In the plot below, we can see that Average Delay (y-axis) is itself contingent on delay incidence (x-axis) as well as flight incidence (size of bubbles) to the airport. The High variance of average delay across low incidence airports which converges as incidence increases (across the x axis) is a fundamental statistical property of small samples.
Like the hypothetical example in the earlier article, if one were to employ techniques such as boosting (or density-based algorithm) on this particular data, the resulting model will score well on model error/accuracy measures but will have limited predictive power beyond this input dataset; whereas a methodologically-appropriate probability/stochastic-based model will show “underfit” due to high variance in lower incidence airports (and will be rejected as “inferior” in the current naive zeitgeist of better “accuracy” / newer technique = better).
Model accuracy and overfitting are both sides of the same coin
No amount of regularization or cross validation or fancy algorithm can address fundamentally flawed understanding or assumptions about the data.

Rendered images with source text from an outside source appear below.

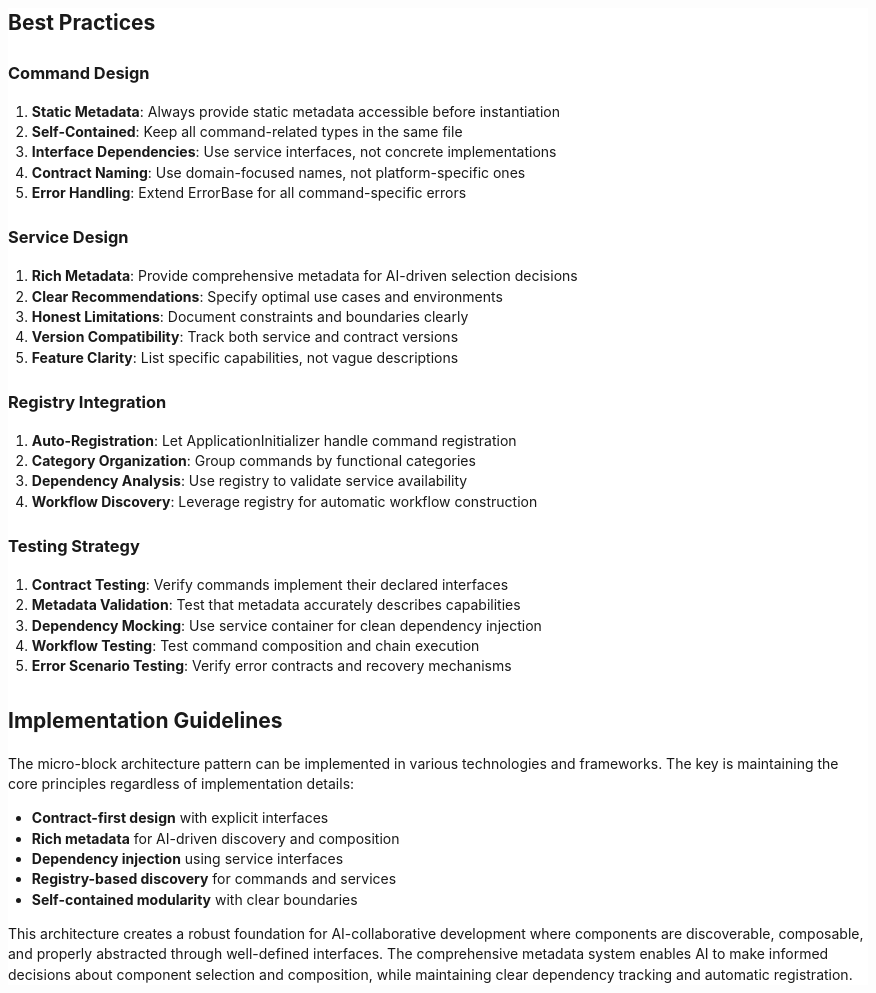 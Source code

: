 ## Best Practices

### Command Design

1. **Static Metadata**: Always provide static metadata accessible before instantiation
2. **Self-Contained**: Keep all command-related types in the same file
3. **Interface Dependencies**: Use service interfaces, not concrete implementations
4. **Contract Naming**: Use domain-focused names, not platform-specific ones
5. **Error Handling**: Extend ErrorBase for all command-specific errors

### Service Design

1. **Rich Metadata**: Provide comprehensive metadata for AI-driven selection decisions
2. **Clear Recommendations**: Specify optimal use cases and environments
3. **Honest Limitations**: Document constraints and boundaries clearly
4. **Version Compatibility**: Track both service and contract versions
5. **Feature Clarity**: List specific capabilities, not vague descriptions

### Registry Integration

1. **Auto-Registration**: Let ApplicationInitializer handle command registration
2. **Category Organization**: Group commands by functional categories
3. **Dependency Analysis**: Use registry to validate service availability
4. **Workflow Discovery**: Leverage registry for automatic workflow construction

### Testing Strategy

1. **Contract Testing**: Verify commands implement their declared interfaces
2. **Metadata Validation**: Test that metadata accurately describes capabilities
3. **Dependency Mocking**: Use service container for clean dependency injection
4. **Workflow Testing**: Test command composition and chain execution
5. **Error Scenario Testing**: Verify error contracts and recovery mechanisms

## Implementation Guidelines

The micro-block architecture pattern can be implemented in various technologies and frameworks. The key is maintaining the core principles regardless of implementation details:

- **Contract-first design** with explicit interfaces
- **Rich metadata** for AI-driven discovery and composition
- **Dependency injection** using service interfaces
- **Registry-based discovery** for commands and services
- **Self-contained modularity** with clear boundaries

This architecture creates a robust foundation for AI-collaborative development where components are discoverable, composable, and properly abstracted through well-defined interfaces. The comprehensive metadata system enables AI to make informed decisions about component selection and composition, while maintaining clear dependency tracking and automatic registration. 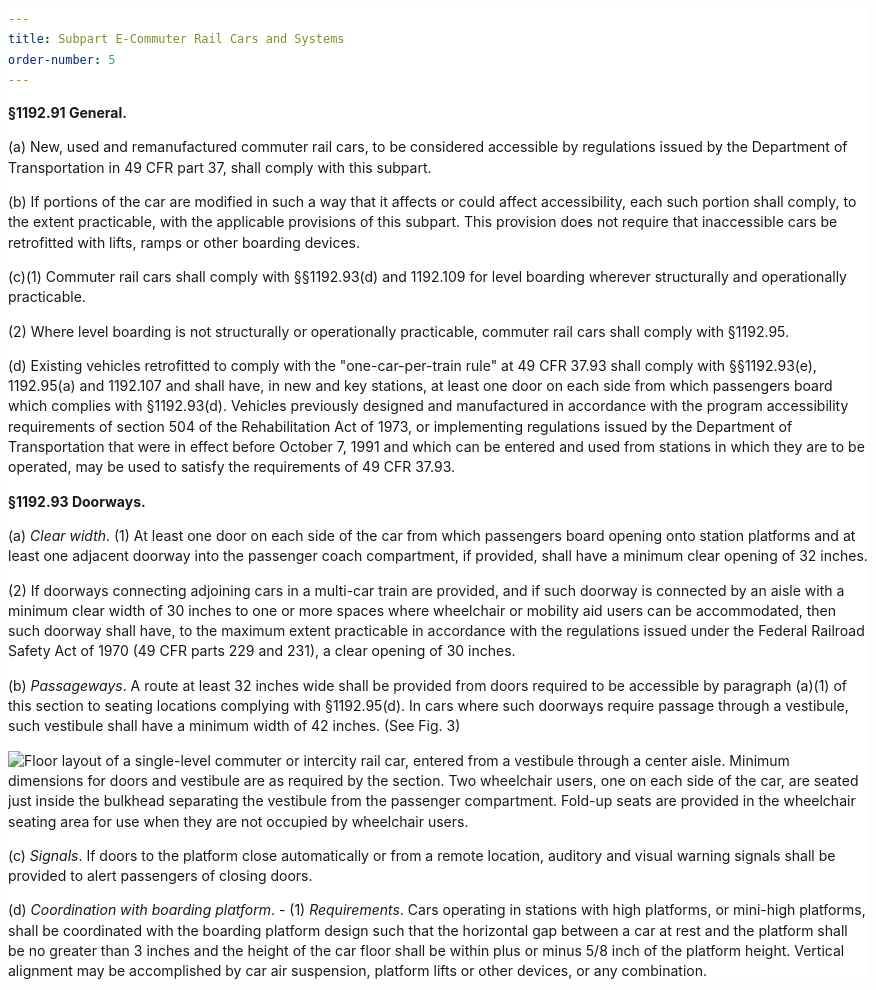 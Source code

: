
 ```yaml
---
title: Subpart E-Commuter Rail Cars and Systems
order-number: 5
---
```

**§1192.91 General.**

(a) New, used and remanufactured commuter rail cars, to be considered accessible by regulations issued by the Department of Transportation in 49 CFR part 37, shall comply with this subpart.

(b) If portions of the car are modified in such a way that it affects or could affect accessibility, each such portion shall comply, to the extent practicable, with the applicable provisions of this subpart. This provision does not require that inaccessible cars be retrofitted with lifts, ramps or other boarding devices.

(c)(1) Commuter rail cars shall comply with §§1192.93(d) and 1192.109 for level boarding wherever structurally and operationally practicable.

(2) Where level boarding is not structurally or operationally practicable, commuter rail cars shall comply with §1192.95.

(d) Existing vehicles retrofitted to comply with the "one-car-per-train rule" at 49 CFR 37.93 shall comply with §§1192.93(e), 1192.95(a) and 1192.107 and shall have, in new and key stations, at least one door on each side from which passengers board which complies with §1192.93(d). Vehicles previously designed and manufactured in accordance with the program accessibility requirements of section 504 of the Rehabilitation Act of 1973, or implementing regulations issued by the Department of Transportation that were in effect before October 7, 1991 and which can be entered and used from stations in which they are to be operated, may be used to satisfy the requirements of 49 CFR 37.93.

**§1192.93 Doorways.**

(a) *Clear width*. (1) At least one door on each side of the car from which passengers board opening onto station platforms and at least one adjacent doorway into the passenger coach compartment, if provided, shall have a minimum clear opening of 32 inches.

(2) If doorways connecting adjoining cars in a multi-car train are provided, and if such doorway is connected by an aisle with a minimum clear width of 30 inches to one or more spaces where wheelchair or mobility aid users can be accommodated, then such doorway shall have, to the maximum extent practicable in accordance with the regulations issued under the Federal Railroad Safety Act of 1970 (49 CFR parts 229 and 231), a clear opening of 30 inches.

(b) *Passageways*. A route at least 32 inches wide shall be provided from doors required to be accessible by paragraph (a)(1) of this section to seating locations complying with §1192.95(d). In cars where such doorways require passage through a vestibule, such vestibule shall have a minimum width of 42 inches. (See Fig. 3)

![Floor layout of a single-level commuter or intercity rail car, entered from a vestibule through a center aisle. Minimum dimensions for doors and vestibule are as required by the section. Two wheelchair users, one on each side of the car, are seated just inside the bulkhead separating the vestibule from the passenger compartment. Fold-up seats are provided in the wheelchair seating area for use when they are not occupied by wheelchair users.  ](https://www.access-board.gov/images/guidelines_standards/Transportation/Vehicle_Guidance/tfig3.jpg)

(c) *Signals*. If doors to the platform close automatically or from a remote location, auditory and visual warning signals shall be provided to alert passengers of closing doors.

(d) *Coordination with boarding platform*. - (1) *Requirements*. Cars operating in stations with high platforms, or mini-high platforms, shall be coordinated with the boarding platform design such that the horizontal gap between a car at rest and the platform shall be no greater than 3 inches and the height of the car floor shall be within plus or minus 5/8 inch of the platform height. Vertical alignment may be accomplished by car air suspension, platform lifts or other devices, or any combination.
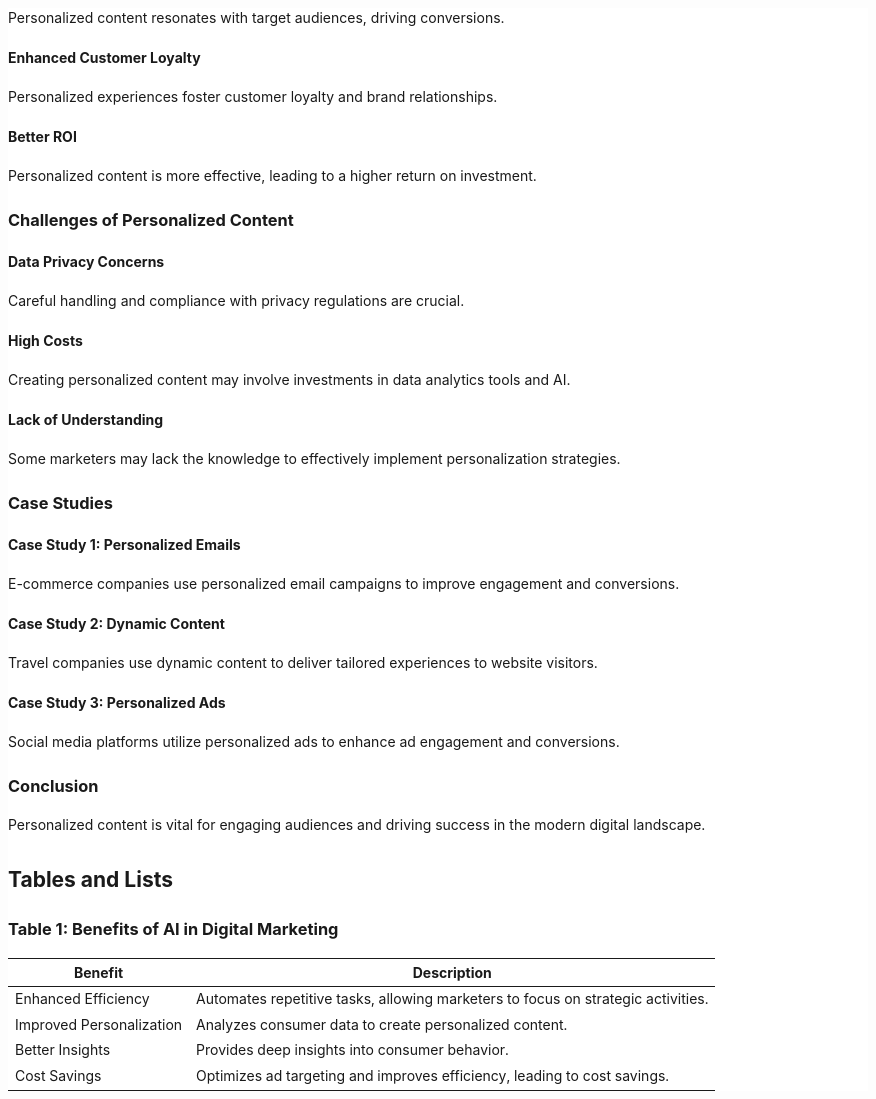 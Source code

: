 Personalized content resonates with target audiences, driving conversions.

#### Enhanced Customer Loyalty

Personalized experiences foster customer loyalty and brand relationships.

#### Better ROI

Personalized content is more effective, leading to a higher return on investment.


### Challenges of Personalized Content

#### Data Privacy Concerns

Careful handling and compliance with privacy regulations are crucial.

#### High Costs

Creating personalized content may involve investments in data analytics tools and AI.

#### Lack of Understanding

Some marketers may lack the knowledge to effectively implement personalization strategies.


### Case Studies

#### Case Study 1: Personalized Emails

E-commerce companies use personalized email campaigns to improve engagement and conversions.

#### Case Study 2: Dynamic Content

Travel companies use dynamic content to deliver tailored experiences to website visitors.

#### Case Study 3: Personalized Ads

Social media platforms utilize personalized ads to enhance ad engagement and conversions.


### Conclusion

Personalized content is vital for engaging audiences and driving success in the modern digital landscape.

## Tables and Lists

### Table 1: Benefits of AI in Digital Marketing


| Benefit               | Description                                                                 |
|-----------------------|-----------------------------------------------------------------------------|
| Enhanced Efficiency    | Automates repetitive tasks, allowing marketers to focus on strategic activities. |
| Improved Personalization | Analyzes consumer data to create personalized content.                        |
| Better Insights        | Provides deep insights into consumer behavior.                              |
| Cost Savings          | Optimizes ad targeting and improves efficiency, leading to cost savings.    |
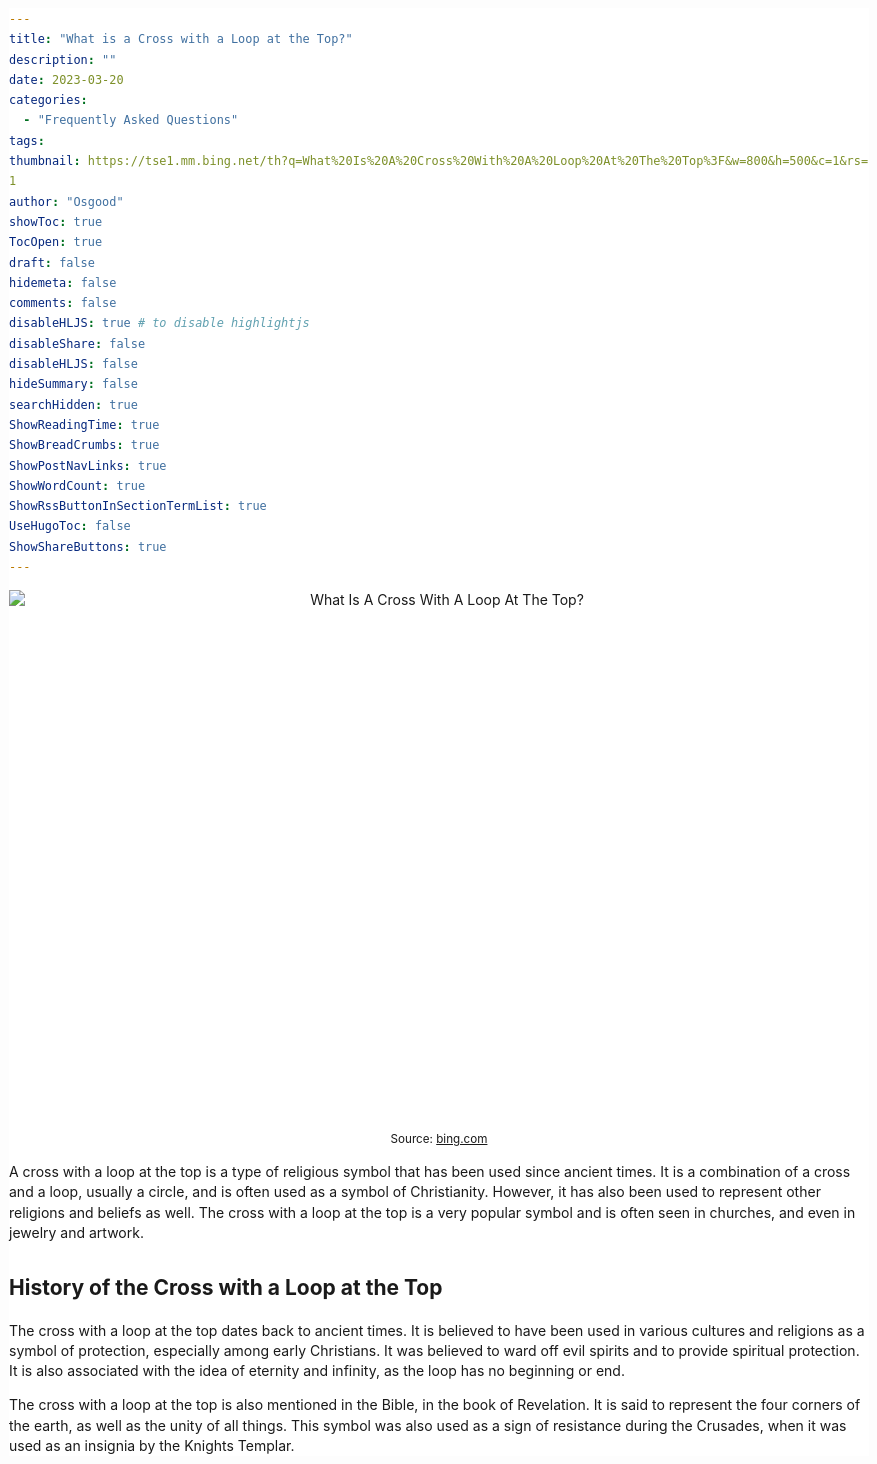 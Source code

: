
 ```yaml
---
title: "What is a Cross with a Loop at the Top?"
description: ""
date: 2023-03-20
categories:
  - "Frequently Asked Questions" 
tags: 
thumbnail: https://tse1.mm.bing.net/th?q=What%20Is%20A%20Cross%20With%20A%20Loop%20At%20The%20Top%3F&w=800&h=500&c=1&rs=1
author: "Osgood"
showToc: true
TocOpen: true
draft: false
hidemeta: false
comments: false
disableHLJS: true # to disable highlightjs
disableShare: false
disableHLJS: false
hideSummary: false
searchHidden: true
ShowReadingTime: true
ShowBreadCrumbs: true
ShowPostNavLinks: true
ShowWordCount: true
ShowRssButtonInSectionTermList: true
UseHugoToc: false
ShowShareButtons: true
---
```


<center>
	<img src="https://tse1.mm.bing.net/th?q=What%20Is%20A%20Cross%20With%20A%20Loop%20At%20The%20Top%3F&w=800&h=500&c=1&rs=1" alt="What Is A Cross With A Loop At The Top?" width="800" height="500" style="display: block; width: 100%; height: auto">
	<small>Source: <a href="https://www.bing.com" rel="nofollow">bing.com</a></small>
</center>

<p>A cross with a loop at the top is a type of religious symbol that has been used since ancient times. It is a combination of a cross and a loop, usually a circle, and is often used as a symbol of Christianity. However, it has also been used to represent other religions and beliefs as well. The cross with a loop at the top is a very popular symbol and is often seen in churches, and even in jewelry and artwork.</p>

<h2>History of the Cross with a Loop at the Top</h2>

<p>The cross with a loop at the top dates back to ancient times. It is believed to have been used in various cultures and religions as a symbol of protection, especially among early Christians. It was believed to ward off evil spirits and to provide spiritual protection. It is also associated with the idea of eternity and infinity, as the loop has no beginning or end.</p>

<p>The cross with a loop at the top is also mentioned in the Bible, in the book of Revelation. It is said to represent the four corners of the earth, as well as the unity of all things. This symbol was also used as a sign of resistance during the Crusades, when it was used as an insignia by the Knights Templar.</p>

Consider whenever an airline changes its flight schedule and/or flight destinations, the shift in incidence of flights to an airport affects both the incidence of delays as well as the variability of the incidence of those delays, which will break most “accurate” models.
This has broader implications beyond the immediate dataset. Consider the treatment of important but low incidence customers (e.g. fraud cases, high value customers): to what extent have your models been over-engineered to either suppress or fit their tendency for high variability?
Those working in Healthcare to train Machine Learning models for diagnostic purposes should assess if there is sufficient variance captured in data on rare conditions beyond what is needed for model convergence. If not, there could be an additional whammy on top of the false positive paradox, which occurs when the overall population has a low incidence of a condition lower than the false positive rate (here is a link to concise plain language explanation).
Hopefully I have made a case that there should be more to data science than a production stream of scikit.fit and scikit.predict (or equivalents).
About the Author
Stephen Chen spent over 10 years as an advanced analytics management consultant in diverse industries (including financial, retail, CPG, automotive, telecom, technology, healthcare, agency etc.) helping senior management turnaround their businesses with his blend of data science, strategy, and human insights expertise. Along the way, he has audited numerous models as well as developed analytic techniques that address shortcomings of existing methods.